(Source texts of formatted documents)

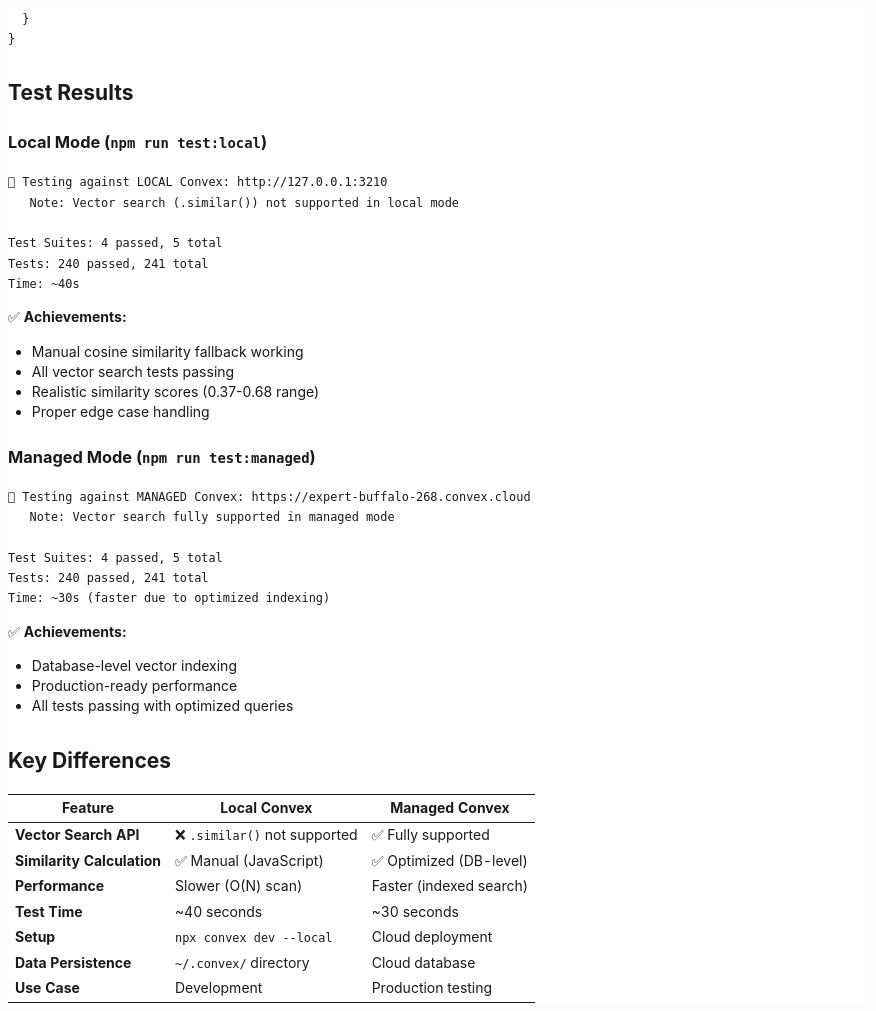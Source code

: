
 ```typescript
  }
}
```

## Test Results

### Local Mode (`npm run test:local`)

```
🧪 Testing against LOCAL Convex: http://127.0.0.1:3210
   Note: Vector search (.similar()) not supported in local mode

Test Suites: 4 passed, 5 total
Tests: 240 passed, 241 total
Time: ~40s
```

✅ **Achievements:**

- Manual cosine similarity fallback working
- All vector search tests passing
- Realistic similarity scores (0.37-0.68 range)
- Proper edge case handling

### Managed Mode (`npm run test:managed`)

```
🧪 Testing against MANAGED Convex: https://expert-buffalo-268.convex.cloud
   Note: Vector search fully supported in managed mode

Test Suites: 4 passed, 5 total
Tests: 240 passed, 241 total
Time: ~30s (faster due to optimized indexing)
```

✅ **Achievements:**

- Database-level vector indexing
- Production-ready performance
- All tests passing with optimized queries

## Key Differences

| Feature                    | Local Convex                  | Managed Convex          |
| -------------------------- | ----------------------------- | ----------------------- |
| **Vector Search API**      | ❌ `.similar()` not supported | ✅ Fully supported      |
| **Similarity Calculation** | ✅ Manual (JavaScript)        | ✅ Optimized (DB-level) |
| **Performance**            | Slower (O(N) scan)            | Faster (indexed search) |
| **Test Time**              | ~40 seconds                   | ~30 seconds             |
| **Setup**                  | `npx convex dev --local`      | Cloud deployment        |
| **Data Persistence**       | `~/.convex/` directory        | Cloud database          |
| **Use Case**               | Development                   | Production testing      |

● Problem requirements
May I have exactly the lines from the one containing "### Local Mode" through the last line of the data, both included?

● Result for this task
### Local Mode (`npm run test:local`)

```
🧪 Testing against LOCAL Convex: http://127.0.0.1:3210
   Note: Vector search (.similar()) not supported in local mode

Test Suites: 4 passed, 5 total
Tests: 240 passed, 241 total
Time: ~40s
```

✅ **Achievements:**

- Manual cosine similarity fallback working
- All vector search tests passing
- Realistic similarity scores (0.37-0.68 range)
- Proper edge case handling

### Managed Mode (`npm run test:managed`)

```
🧪 Testing against MANAGED Convex: https://expert-buffalo-268.convex.cloud
   Note: Vector search fully supported in managed mode

Test Suites: 4 passed, 5 total
Tests: 240 passed, 241 total
Time: ~30s (faster due to optimized indexing)
```

✅ **Achievements:**

- Database-level vector indexing
- Production-ready performance
- All tests passing with optimized queries

## Key Differences

| Feature                    | Local Convex                  | Managed Convex          |
| -------------------------- | ----------------------------- | ----------------------- |
| **Vector Search API**      | ❌ `.similar()` not supported | ✅ Fully supported      |
| **Similarity Calculation** | ✅ Manual (JavaScript)        | ✅ Optimized (DB-level) |
| **Performance**            | Slower (O(N) scan)            | Faster (indexed search) |
| **Test Time**              | ~40 seconds                   | ~30 seconds             |
| **Setup**                  | `npx convex dev --local`      | Cloud deployment        |
| **Data Persistence**       | `~/.convex/` directory        | Cloud database          |
| **Use Case**               | Development                   | Production testing      |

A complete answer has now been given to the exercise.